The study uncovers that abnormal ApoB levels, particularly low levels, showed a correlation with the elevated ACM and CVM in hypertensive individuals. This association suggests that maintaining optimal ApoB levels may be critical in reducing mortality risk. The current work also reveals a non-linear correlation between ApoB levels and mortality risk, with the lowest risk at an ApoB level of around 100 mg/dL. Men and obese populations appear to be more impacted by abnormal ApoB levels. Therefore, healthcare providers may need to pay particular attention to maintaining appropriate ApoB levels in these subgroups. These insights emphasize the potential value of incorporating ApoB monitoring into personalized, risk-based strategies to manage hypertensive patients.

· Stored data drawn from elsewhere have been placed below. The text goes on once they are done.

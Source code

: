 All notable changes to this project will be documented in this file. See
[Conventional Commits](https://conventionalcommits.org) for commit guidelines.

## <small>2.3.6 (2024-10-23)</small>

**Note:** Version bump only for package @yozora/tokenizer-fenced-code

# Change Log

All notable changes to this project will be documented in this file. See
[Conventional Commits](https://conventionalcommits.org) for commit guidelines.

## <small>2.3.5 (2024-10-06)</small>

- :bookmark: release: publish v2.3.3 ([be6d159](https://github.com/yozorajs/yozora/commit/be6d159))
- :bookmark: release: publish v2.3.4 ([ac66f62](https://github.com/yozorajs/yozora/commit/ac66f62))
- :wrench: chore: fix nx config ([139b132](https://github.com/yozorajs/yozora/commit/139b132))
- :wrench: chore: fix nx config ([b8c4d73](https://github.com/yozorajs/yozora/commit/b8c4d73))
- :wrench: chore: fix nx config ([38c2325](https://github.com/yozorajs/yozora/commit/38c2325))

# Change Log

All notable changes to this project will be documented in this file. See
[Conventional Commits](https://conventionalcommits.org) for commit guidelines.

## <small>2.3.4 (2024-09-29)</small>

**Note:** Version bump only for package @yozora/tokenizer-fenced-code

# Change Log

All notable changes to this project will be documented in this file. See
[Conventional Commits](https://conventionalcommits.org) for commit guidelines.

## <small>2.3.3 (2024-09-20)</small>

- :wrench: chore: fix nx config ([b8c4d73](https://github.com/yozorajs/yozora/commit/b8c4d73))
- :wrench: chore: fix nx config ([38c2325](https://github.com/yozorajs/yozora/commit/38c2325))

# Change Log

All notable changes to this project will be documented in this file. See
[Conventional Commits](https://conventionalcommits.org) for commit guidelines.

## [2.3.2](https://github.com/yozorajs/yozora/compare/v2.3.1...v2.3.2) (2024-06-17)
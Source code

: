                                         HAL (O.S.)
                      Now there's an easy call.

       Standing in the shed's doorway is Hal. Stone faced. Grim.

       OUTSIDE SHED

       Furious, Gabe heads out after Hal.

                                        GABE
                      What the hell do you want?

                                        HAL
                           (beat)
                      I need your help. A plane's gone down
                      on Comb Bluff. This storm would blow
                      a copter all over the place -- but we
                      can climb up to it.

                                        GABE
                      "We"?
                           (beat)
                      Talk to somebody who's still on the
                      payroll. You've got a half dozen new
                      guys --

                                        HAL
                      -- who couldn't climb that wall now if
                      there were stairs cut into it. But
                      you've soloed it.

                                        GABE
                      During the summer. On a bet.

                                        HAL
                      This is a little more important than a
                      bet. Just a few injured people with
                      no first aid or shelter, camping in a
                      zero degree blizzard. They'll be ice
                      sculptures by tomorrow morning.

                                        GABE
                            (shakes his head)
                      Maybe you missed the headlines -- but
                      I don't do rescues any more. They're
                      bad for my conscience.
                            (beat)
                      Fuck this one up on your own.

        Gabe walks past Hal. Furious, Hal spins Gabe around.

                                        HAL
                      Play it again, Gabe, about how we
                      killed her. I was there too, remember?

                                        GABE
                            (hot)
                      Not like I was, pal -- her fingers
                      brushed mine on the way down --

Furthermore, these results suggest that health strategies tailored to an individual’s specific ApoB level could be beneficial. For instance, if ApoB levels are too high or too low, interventions such as lifestyle modifications or specific medications could bring ApoB levels to an optimal range. These personalized strategies, aimed at maintaining appropriate ApoB levels, may improve patient outcomes by lowering the associated mortality risks. While this study points to the potential effectiveness of such tailored interventions, further research is required to verify these findings and establish a cause-and-effect relationship.

Limitations

However, this study still has the following limitation. First, the inability to establish a causal relationship between ApoB and mortality risk was attributed to the observational nature of this investigation. Second, it should be noted that the cohort utilized was exclusively derived from the US, which may limit the generalization of the results of this study to other diverse populations. The United States is a multiethnic country, which contributes to the heterogeneity of the cohort populations and influences the results. Third, the exposure factor in this study was circulating levels of ApoB. In the human circulatory system, the predominantly detected form of ApoB is ApoB-100. Due to limitations in the raw data, subclasses of ApoB could not be further analyzed. In addition, apolipoprotein A-related analyses could not be performed because apolipoprotein A measurements were not included in the NHANES laboratory testing protocol. Finally, multiple models with iterative adjustments for distinct variables were performed in the regression models to confirm the stability of the results. The effect of residual variables remains unknown. In addition, various generations and operators may have influenced the results of ApoB assays. Although NHANES corrected the results, this effect could not be ruled out.

Conclusions

In the US hypertensive population, serum ApoB levels were U-shaped and related to ACM and CVM risk, with the lowest risk at 100 mg/dL. Importantly, abnormal ApoB levels showed a relationship to the elevated risk of ACM and CVM, and the risks were especially high at lower ApoB levels. These findings emphasize the importance of maintaining appropriate ApoB levels to prevent adverse outcomes in these individuals.